*What is needed*. No line before the one containing "For instance, $R" is to be output; retype exactly that line and all lines that follow it to the end of the records.

*Data for review*.
::::::::::
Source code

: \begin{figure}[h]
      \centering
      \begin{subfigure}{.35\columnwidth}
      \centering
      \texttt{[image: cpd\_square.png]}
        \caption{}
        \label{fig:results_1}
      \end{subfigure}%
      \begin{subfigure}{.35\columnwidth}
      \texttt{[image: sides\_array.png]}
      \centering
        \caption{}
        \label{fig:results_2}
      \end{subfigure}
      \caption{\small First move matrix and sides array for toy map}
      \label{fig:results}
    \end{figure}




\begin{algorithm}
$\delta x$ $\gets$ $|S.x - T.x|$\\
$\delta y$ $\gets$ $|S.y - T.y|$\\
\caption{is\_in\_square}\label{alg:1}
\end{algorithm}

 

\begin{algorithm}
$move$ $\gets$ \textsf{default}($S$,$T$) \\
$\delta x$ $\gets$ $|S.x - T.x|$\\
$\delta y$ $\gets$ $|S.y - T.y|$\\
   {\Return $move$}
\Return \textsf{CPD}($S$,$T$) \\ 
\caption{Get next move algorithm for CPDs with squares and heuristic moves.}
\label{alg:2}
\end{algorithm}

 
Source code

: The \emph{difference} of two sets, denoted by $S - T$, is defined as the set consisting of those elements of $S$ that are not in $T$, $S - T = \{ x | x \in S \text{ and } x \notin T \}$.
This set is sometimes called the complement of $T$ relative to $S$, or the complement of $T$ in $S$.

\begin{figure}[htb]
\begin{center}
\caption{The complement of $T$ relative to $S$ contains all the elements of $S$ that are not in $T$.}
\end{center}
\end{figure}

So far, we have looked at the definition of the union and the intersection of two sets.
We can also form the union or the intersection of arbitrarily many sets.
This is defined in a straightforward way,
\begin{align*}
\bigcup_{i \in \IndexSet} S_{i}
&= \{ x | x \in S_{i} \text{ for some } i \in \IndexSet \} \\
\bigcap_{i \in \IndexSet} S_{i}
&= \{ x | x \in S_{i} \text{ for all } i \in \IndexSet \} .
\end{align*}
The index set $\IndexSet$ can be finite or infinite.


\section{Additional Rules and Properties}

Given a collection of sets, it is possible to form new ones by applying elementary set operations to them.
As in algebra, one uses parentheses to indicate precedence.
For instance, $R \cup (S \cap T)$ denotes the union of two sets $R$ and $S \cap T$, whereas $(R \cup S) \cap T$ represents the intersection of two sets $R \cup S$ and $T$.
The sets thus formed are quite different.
::::::::::
*Result of this task*.
For instance, $R \cup (S \cap T)$ denotes the union of two sets $R$ and $S \cap T$, whereas $(R \cup S) \cap T$ represents the intersection of two sets $R \cup S$ and $T$.
The sets thus formed are quite different.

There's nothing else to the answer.